Yes... I'll be honest I breed for food. I'm a great believer in the old "you are what you eat" adage. I also believe that food mice shouldn't be kept in teeny cramped cages, feed rubbish, cheap diets and culled en mass. For this reason I've always bred my own. 
So... I am here to admire your meece and see if anyone is going to either london champs or Kempton park reptile show this year as I'm after decent showline mice. 
Here is a pic of some of the stuff I used to breed:



















So hello one and all! I look forward to making your aquaintence!

Kat


----------



## Matt Haslam (Mar 13, 2010)

:welcome1


----------



## WoodWitch (Oct 18, 2009)

Name rings a bell. Think I've seen you on preloved maybe??

:welcomeany

Lots of us going to the London Champs, have a look in the "For Sale" forums


----------



## laoshu (Sep 16, 2009)

hello kat.. I know you  *waves its me kelly* :lol: 
and I remember tvr ..
I dont think I will have any mice ready for kempton or the september london champs but there is quite a few others advertising some lovely show mice in the classifieds for collection at september champs .


----------



## thamesvalleyexotics (Aug 2, 2010)

Excellent *rubs hands together with glee*I shall start booking things.... mwahahah.
You might have seen me on preloved.

Hello Kelly, long time no speaks, how are you hun?

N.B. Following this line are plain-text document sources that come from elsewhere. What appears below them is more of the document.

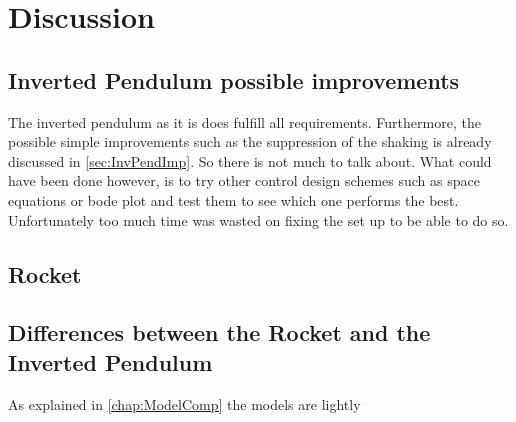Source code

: \chapter{Discussion}\label{sec:Discussion}

\section{Inverted Pendulum possible improvements}

The inverted pendulum as it is does fulfill all requirements. Furthermore, the possible simple improvements such as the suppression of the shaking is already discussed in \autoref{sec:InvPendImp}. So there is not much to talk about. What could have been done however, is to try other control design schemes such as space equations or bode plot and test them to see which one performs the best. Unfortunately too much time was wasted on fixing the set up to be able to do so.

\section{Rocket}



\section{Differences between the Rocket and the Inverted Pendulum}

As explained in \autoref{chap:ModelComp} the models are lightly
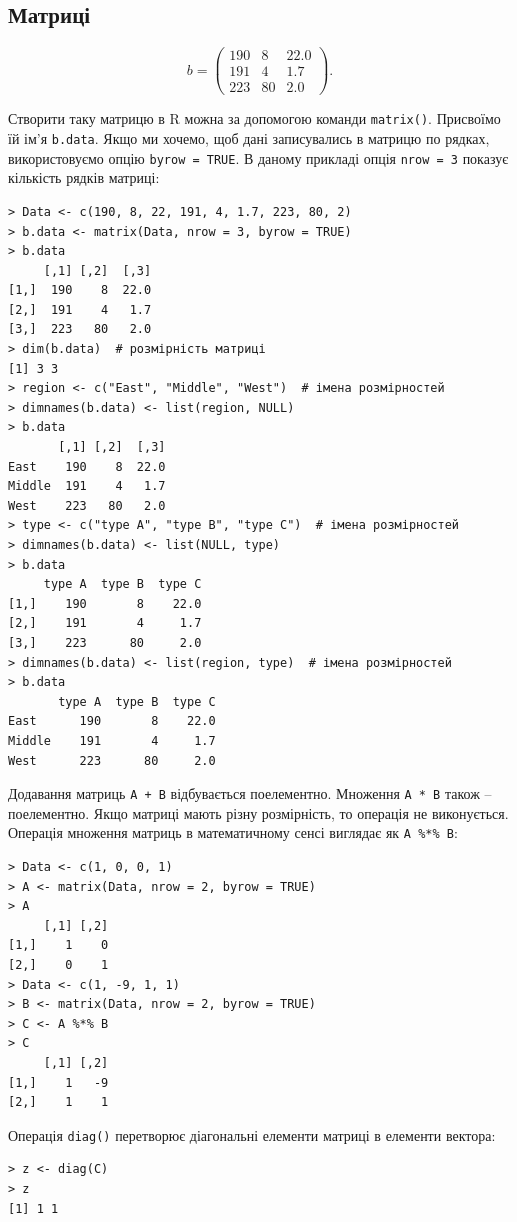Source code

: \documentclass[a4paper, 12pt]{article}
\begin{document}
\subsection{Матриці}

\[ b = \begin{pmatrix}190  & 8  & 22.0 \\ 191  & 4  & 1.7 \\ 223  & 80  & 2.0\end{pmatrix}. \]

Створити таку матрицю в R можна за допомогою команди \verb|matrix()|. Присвоїмо їй ім’я \verb|b.data|. Якщо ми хочемо, щоб дані записувались в матрицю по рядках, використовуємо опцію \verb|byrow = TRUE|. В даному прикладі опція \verb|nrow = 3| показує кількість рядків матриці:
\begin{verbatim}
> Data <- c(190, 8, 22, 191, 4, 1.7, 223, 80, 2)
> b.data <- matrix(Data, nrow = 3, byrow = TRUE)
> b.data
     [,1] [,2]  [,3]
[1,]  190    8  22.0
[2,]  191    4   1.7
[3,]  223   80   2.0
> dim(b.data)  # розмірність матриці
[1] 3 3
> region <- c("East", "Middle", "West")  # імена розмірностей
> dimnames(b.data) <- list(region, NULL)
> b.data
       [,1] [,2]  [,3]
East    190    8  22.0
Middle  191    4   1.7
West    223   80   2.0
> type <- c("type A", "type B", "type C")  # імена розмірностей
> dimnames(b.data) <- list(NULL, type)
> b.data
     type A  type B  type C
[1,]    190       8    22.0
[2,]    191       4     1.7
[3,]    223      80     2.0
> dimnames(b.data) <- list(region, type)  # імена розмірностей
> b.data
       type A  type B  type C
East      190       8    22.0
Middle    191       4     1.7
West      223      80     2.0
\end{verbatim}
Додавання матриць \verb|А + В| відбувається поелементно. Множення \verb|А * В| також – поелементно. Якщо матриці мають різну розмірність, то операція не виконується. \\

Операція множення матриць в математичному сенсі виглядає як \verb|A %*% B|:
\begin{verbatim}
> Data <- c(1, 0, 0, 1)
> A <- matrix(Data, nrow = 2, byrow = TRUE)
> A
     [,1] [,2]
[1,]    1    0
[2,]    0    1
> Data <- c(1, -9, 1, 1)
> B <- matrix(Data, nrow = 2, byrow = TRUE)
> C <- A %*% B
> C
     [,1] [,2]
[1,]    1   -9
[2,]    1    1
\end{verbatim}

Операція \verb|diag()| перетворює діагональні елементи матриці в елементи вектора:
\begin{verbatim}
> z <- diag(C)
> z
[1] 1 1
\end{verbatim}
\end{document}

I shall have to get pics up of my black eyed white multimammate mice...


----------



## laoshu (Sep 16, 2009)

I am good thanks hun.. will be good to catch up again at some point


----------



## windyhill (Jan 19, 2010)

Welcome!


----------



## zany_toon (Apr 3, 2010)

:welcome to the forum!!


----------



## thamesvalleyexotics (Aug 2, 2010)

Thanks guys! I look forward to getting to know you all.


----------



## jujubee18 (May 21, 2010)

Hello and welcome to the forum ^.^


----------



## moustress (Sep 25, 2009)

Oh, wow...that tan...uh...welcome!


----------



## The secret garden (May 13, 2010)

Welcome, TVRodents was the whole reason i got into mouse breeding and i meet some great friends on there too.


----------



## SarahC (Oct 3, 2008)

I remember your site well to :welcomeany


----------



## thamesvalleyexotics (Aug 2, 2010)

Wow! it appears I haven't been forgotten. I feel loved! :lol: 
I'm really looking forward to getting to know you guys, I'd especially like anyone that is going to be at London Champs to make themselves known so I can come and say hello whilst I'm there. 
I always love getting to know new people.

Kat


----------